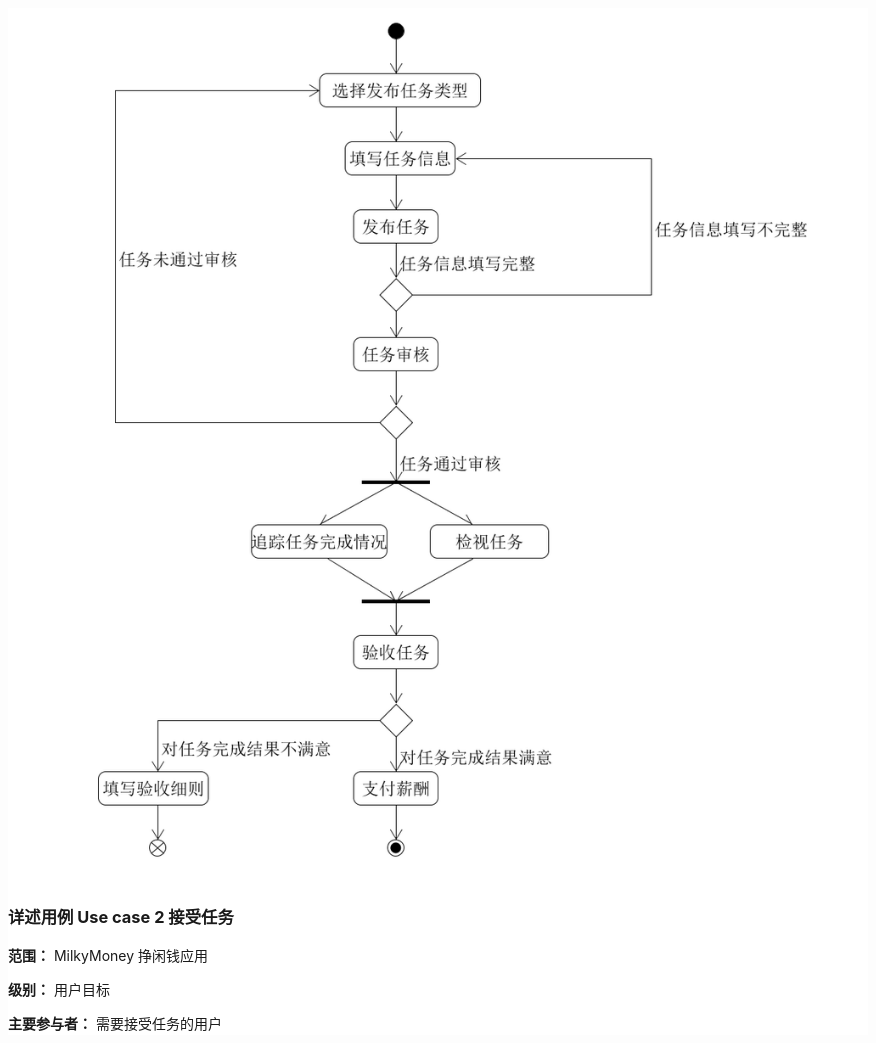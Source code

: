 ![](https://github.com/milkymoney/Dashboard/blob/master/pic/%E5%8F%91%E5%B8%83%E4%BB%BB%E5%8A%A1_Usecase_activate.png?raw=true)

### 详述用例 Use case 2 接受任务

**范围：** MilkyMoney 挣闲钱应用

**级别：** 用户目标

**主要参与者：** 需要接受任务的用户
----
### About this exercise
Write down exactly the line that contains "### 详述用例 Use case 2 接受任务" along with all later lines of the material, ending at its final line.

### Answer box
### 详述用例 Use case 2 接受任务

**范围：** MilkyMoney 挣闲钱应用

**级别：** 用户目标

**主要参与者：** 需要接受任务的用户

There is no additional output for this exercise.